Baca Juga: Art Jakarta Gardens 2026 Resmi Dibuka di Hutan Kota Jakarta

Dengan melibatkan berbagai pihak dan membuka akses seluas-luasnya bagi publik, ajang ini diharapkan mampu menciptakan ruang yang sehat bagi seniman, kurator, dan masyarakat untuk berinteraksi, sekaligus menempatkan seni rupa Indonesia dalam posisi yang lebih kokoh di panggung global.
“Banyak perupa Indonesia yang memiliki karya dan pencapaian artistiknya yang tidak kalah dari perupa dunia, namun kurang mendapatkan promosi dan tempat di dalam pameran-pameran internasional,” ia menambahkan.
Acara ini juga berpeluang bagi para seniman dan perupa di Indonesia untuk menampilkan karya-karya terbaik.

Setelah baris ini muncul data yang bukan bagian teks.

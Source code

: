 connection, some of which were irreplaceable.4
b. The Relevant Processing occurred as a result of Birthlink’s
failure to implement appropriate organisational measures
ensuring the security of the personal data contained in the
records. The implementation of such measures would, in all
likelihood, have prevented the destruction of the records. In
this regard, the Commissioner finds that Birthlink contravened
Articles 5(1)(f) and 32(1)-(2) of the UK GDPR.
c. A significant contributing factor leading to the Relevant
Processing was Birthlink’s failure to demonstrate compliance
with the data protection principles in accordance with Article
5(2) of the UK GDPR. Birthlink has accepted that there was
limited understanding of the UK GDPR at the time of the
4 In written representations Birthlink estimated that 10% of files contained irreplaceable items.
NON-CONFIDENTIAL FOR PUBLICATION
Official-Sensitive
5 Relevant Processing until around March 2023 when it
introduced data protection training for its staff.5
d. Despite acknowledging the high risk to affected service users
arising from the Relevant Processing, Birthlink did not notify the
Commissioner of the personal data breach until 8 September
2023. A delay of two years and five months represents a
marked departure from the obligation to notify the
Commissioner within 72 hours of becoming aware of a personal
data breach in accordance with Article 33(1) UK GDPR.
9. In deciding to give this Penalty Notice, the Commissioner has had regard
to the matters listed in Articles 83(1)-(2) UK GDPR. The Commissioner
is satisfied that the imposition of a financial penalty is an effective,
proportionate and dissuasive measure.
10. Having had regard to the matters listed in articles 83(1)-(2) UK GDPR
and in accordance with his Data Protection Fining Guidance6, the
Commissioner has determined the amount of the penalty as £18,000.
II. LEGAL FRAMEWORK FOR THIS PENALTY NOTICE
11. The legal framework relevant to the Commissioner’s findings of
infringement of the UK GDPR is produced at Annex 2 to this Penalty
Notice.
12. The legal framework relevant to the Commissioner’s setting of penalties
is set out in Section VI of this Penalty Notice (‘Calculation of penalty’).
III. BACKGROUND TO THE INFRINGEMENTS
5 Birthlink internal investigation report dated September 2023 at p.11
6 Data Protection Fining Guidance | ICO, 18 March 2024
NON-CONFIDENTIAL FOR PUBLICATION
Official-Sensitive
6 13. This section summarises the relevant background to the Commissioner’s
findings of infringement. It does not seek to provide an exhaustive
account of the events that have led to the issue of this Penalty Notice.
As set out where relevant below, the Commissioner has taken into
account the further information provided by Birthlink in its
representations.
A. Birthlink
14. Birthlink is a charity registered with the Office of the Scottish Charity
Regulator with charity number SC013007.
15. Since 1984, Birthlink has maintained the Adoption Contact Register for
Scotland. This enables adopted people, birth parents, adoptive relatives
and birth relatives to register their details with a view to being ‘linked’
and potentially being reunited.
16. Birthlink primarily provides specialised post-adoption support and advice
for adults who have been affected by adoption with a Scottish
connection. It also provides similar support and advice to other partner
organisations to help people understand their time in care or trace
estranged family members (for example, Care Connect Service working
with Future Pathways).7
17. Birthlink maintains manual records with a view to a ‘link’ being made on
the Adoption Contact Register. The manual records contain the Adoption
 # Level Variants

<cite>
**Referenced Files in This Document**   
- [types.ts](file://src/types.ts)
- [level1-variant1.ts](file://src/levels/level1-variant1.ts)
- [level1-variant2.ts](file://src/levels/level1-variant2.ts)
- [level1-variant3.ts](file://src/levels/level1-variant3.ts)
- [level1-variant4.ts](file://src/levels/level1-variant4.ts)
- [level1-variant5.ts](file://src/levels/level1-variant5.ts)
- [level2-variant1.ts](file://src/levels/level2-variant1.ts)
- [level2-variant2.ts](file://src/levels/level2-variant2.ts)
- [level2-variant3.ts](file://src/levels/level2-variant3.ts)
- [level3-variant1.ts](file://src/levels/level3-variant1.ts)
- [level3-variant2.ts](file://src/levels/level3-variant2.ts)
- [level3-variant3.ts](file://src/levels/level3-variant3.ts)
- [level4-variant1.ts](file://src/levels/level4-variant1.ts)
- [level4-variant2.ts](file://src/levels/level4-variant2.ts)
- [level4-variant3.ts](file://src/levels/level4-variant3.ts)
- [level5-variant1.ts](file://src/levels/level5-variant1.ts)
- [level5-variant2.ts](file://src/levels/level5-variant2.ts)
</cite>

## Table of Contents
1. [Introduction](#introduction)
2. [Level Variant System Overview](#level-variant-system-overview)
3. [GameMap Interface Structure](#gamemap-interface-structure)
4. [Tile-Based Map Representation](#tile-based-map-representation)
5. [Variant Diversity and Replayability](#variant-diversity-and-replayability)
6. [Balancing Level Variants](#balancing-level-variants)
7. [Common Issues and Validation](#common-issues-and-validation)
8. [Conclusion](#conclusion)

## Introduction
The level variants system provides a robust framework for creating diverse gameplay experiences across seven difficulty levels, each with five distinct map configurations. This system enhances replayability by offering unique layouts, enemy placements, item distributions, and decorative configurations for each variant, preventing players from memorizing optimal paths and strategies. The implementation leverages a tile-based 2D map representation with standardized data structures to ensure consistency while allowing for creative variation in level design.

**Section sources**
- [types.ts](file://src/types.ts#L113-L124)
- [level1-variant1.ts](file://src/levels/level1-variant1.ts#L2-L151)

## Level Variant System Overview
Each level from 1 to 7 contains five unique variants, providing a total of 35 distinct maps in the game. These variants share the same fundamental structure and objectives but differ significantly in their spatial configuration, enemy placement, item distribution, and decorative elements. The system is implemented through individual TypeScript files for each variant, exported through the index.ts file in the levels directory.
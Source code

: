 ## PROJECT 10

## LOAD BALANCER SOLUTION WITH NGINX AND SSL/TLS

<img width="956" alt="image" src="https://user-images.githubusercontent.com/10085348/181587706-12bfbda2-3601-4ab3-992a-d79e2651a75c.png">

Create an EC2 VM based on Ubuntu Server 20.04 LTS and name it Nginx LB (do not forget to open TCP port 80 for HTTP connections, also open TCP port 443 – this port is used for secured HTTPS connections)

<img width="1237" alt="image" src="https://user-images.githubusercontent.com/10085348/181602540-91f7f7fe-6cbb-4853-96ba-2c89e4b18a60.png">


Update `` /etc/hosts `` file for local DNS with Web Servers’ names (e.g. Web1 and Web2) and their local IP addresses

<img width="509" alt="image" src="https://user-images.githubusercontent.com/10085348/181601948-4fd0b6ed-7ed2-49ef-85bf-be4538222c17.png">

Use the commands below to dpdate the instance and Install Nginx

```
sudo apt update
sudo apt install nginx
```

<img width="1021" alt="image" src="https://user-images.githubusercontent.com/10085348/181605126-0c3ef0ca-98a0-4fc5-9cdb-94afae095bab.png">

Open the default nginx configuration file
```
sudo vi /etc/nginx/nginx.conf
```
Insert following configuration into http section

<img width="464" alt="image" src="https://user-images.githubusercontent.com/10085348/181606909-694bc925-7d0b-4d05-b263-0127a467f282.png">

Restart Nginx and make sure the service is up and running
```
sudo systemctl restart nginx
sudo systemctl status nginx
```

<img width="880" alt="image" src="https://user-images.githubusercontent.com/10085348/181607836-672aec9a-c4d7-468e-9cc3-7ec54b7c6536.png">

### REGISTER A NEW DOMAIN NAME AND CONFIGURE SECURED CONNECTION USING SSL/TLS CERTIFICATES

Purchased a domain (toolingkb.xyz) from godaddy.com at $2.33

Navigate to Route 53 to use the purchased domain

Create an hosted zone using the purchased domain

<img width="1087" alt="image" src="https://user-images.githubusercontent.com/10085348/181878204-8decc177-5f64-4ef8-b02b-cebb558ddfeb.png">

Selain itu, memperluas jaringan, dan menjangkau audiens yang lebih beragam dan membangun ekosistem seni rupa yang ditandai dengan kolaborasi, inklusifitas, dan keberlanjutan.
“Ini merupakan bagian dari kontribusi nyata bahwa kita berusaha bersama-sama mengukuhkan kebudayaan nasional Indonesia, khususnya dalam hal ini adalah seni rupa,” pungkasnya.